▶ **Material provided**
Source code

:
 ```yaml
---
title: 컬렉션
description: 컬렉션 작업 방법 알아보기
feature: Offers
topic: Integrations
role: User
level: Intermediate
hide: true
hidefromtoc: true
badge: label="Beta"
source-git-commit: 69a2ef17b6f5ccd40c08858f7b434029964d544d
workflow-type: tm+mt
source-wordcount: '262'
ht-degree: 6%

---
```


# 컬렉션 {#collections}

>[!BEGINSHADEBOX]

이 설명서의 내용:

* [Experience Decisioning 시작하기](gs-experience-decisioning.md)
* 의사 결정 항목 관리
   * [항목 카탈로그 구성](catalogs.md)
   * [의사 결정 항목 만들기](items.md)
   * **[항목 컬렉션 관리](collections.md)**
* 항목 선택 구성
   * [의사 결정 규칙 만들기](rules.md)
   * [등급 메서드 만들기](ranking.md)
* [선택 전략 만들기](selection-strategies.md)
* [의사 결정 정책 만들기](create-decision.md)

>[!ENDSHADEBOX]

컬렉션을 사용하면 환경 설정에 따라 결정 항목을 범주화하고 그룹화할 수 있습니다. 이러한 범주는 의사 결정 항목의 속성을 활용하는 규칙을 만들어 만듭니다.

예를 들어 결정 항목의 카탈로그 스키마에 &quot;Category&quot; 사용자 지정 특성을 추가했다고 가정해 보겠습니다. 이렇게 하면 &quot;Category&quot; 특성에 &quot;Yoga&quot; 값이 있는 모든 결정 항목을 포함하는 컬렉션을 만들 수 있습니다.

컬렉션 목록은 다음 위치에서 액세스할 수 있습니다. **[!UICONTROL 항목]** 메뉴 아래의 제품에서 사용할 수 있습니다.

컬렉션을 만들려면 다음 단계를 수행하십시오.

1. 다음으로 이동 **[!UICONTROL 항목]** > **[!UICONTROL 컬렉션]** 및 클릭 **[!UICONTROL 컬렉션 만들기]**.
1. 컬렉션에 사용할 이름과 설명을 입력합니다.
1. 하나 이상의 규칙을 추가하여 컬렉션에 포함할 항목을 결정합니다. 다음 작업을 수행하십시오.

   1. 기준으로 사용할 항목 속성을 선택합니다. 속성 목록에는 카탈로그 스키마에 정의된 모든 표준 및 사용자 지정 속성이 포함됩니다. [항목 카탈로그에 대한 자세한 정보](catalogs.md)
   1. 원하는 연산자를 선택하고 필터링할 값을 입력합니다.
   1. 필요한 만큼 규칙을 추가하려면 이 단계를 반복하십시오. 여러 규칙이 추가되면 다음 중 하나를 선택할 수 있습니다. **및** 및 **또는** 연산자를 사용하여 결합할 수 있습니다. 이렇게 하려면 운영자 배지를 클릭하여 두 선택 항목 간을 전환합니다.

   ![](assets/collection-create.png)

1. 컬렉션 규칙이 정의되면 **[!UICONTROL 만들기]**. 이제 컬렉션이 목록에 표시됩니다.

▶ **Work order**
The lines in the entries above that carry the word "catalogs" must be copied.

▶ **Task answer**
   * [항목 카탈로그 구성](catalogs.md)
   1. 기준으로 사용할 항목 속성을 선택합니다. 속성 목록에는 카탈로그 스키마에 정의된 모든 표준 및 사용자 지정 속성이 포함됩니다. [항목 카탈로그에 대한 자세한 정보](catalogs.md)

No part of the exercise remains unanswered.